2009 Postseason Throwdown: Angels' Original Owls Fly Again
Seven of the eight Statesville Owls of 1961 who came to Tempe pose for the camera.
Courtesy of FutureAngels.com
The not-yet-dead Texas Rangers are trying to prevent the Los Angeles Angels of Anaheim from winning the American League West crown, something the Halos can achieve as early as tonight at the Big A with a win against their Lone Star state rival.
It makes one wonder who players from the old Dallas-Ft. Worth Rangers of the American Association are rooting for. They were the Angels' Triple-A ballclub when Los Angeles made its major league debut in 1961, also being affiliated with the Philadelphia Phillies.
Judging from the Angels' caps worn by the chaps pictured above, there's no question where the loyalties lie among the Statesville Owls of 1961. Forty-eight years after the Angels' North Carolina farm club ended its inaugural season with a playoff loss to rival Lexington, players from the Owls reunited Friday at the franchise's Tempe, Arizona, minor league facilities.
A former Orange County resident brought them all together.

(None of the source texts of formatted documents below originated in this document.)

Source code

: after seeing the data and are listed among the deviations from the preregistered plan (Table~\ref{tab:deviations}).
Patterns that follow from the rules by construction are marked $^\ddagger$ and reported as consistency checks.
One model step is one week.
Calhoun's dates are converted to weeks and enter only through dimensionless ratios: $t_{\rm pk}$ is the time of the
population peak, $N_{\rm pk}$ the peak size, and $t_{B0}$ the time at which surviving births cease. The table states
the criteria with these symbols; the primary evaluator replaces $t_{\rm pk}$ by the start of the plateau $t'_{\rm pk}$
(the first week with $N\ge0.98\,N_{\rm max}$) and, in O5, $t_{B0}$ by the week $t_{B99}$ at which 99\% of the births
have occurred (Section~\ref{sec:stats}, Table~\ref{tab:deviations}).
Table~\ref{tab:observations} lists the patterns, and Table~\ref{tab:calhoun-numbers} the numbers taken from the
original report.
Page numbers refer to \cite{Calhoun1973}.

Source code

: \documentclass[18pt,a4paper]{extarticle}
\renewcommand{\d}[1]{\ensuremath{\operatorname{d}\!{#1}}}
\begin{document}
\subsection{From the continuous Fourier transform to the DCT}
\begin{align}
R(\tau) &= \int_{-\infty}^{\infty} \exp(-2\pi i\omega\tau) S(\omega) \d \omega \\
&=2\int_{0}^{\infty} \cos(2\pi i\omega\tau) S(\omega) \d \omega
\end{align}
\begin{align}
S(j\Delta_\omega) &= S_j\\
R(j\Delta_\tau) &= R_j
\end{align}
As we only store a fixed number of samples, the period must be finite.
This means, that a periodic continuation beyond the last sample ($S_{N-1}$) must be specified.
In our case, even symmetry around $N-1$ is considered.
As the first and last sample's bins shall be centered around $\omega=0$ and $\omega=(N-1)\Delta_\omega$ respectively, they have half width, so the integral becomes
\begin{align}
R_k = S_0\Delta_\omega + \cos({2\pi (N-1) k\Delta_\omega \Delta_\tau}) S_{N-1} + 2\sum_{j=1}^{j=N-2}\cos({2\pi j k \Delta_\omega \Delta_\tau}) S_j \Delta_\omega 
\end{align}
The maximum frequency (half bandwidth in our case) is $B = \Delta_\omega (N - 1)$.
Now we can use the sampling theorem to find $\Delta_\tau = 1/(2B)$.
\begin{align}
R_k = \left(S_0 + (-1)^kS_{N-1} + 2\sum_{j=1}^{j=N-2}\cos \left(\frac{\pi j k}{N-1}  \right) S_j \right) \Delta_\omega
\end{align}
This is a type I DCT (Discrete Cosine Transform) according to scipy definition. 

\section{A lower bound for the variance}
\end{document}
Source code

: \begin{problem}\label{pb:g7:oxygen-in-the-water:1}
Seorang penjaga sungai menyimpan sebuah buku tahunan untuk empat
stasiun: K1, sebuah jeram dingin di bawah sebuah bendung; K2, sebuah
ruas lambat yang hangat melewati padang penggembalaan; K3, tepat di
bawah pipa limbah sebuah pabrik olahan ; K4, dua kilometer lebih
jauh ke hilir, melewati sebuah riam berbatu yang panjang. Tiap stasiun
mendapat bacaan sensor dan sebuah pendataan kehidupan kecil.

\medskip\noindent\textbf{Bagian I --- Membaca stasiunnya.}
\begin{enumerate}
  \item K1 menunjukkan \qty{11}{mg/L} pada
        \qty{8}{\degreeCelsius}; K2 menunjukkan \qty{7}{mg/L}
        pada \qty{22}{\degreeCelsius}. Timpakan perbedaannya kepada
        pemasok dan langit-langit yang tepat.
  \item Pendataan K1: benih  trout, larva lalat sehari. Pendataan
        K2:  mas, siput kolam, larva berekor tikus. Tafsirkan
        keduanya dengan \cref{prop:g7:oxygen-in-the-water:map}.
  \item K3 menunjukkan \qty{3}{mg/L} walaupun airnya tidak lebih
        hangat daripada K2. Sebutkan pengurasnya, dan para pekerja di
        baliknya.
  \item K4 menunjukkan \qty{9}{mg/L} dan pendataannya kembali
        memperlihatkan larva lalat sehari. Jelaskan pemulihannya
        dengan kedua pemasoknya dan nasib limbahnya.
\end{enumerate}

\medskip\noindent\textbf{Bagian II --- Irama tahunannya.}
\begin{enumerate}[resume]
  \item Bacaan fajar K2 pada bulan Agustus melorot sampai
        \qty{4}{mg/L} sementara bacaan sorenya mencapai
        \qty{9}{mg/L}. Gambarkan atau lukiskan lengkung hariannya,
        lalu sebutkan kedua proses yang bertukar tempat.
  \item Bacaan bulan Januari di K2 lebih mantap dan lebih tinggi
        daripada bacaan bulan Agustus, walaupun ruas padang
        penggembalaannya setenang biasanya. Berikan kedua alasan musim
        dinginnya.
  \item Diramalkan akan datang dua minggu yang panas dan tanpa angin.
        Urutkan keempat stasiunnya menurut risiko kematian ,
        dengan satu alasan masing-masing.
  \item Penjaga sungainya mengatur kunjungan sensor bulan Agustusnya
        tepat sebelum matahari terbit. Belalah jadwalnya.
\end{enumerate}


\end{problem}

Stephen C. Smith, who moved earlier this year from Irvine to Cape Canaveral, Florida, is a lifelong Angels fan who for years has covered and blogged about the players winding their way through the minor leagues at FutureAngels.com.
'61 Statesville Owl Ed Thomas catches up in Tempe with Bobby Knoop, a three-time Gold Glove-winning second baseman for the Angels in the 1960s.
Courtesy of FutureAngels.com
His research led him to Bill Moose, a Statesville historian, columnist and college teacher who pored through local newspaper archives and sent Smith seven pages of notes about the '61 Owls. That led Smith to two years of research of his own tracking down 12 surviving members of that team.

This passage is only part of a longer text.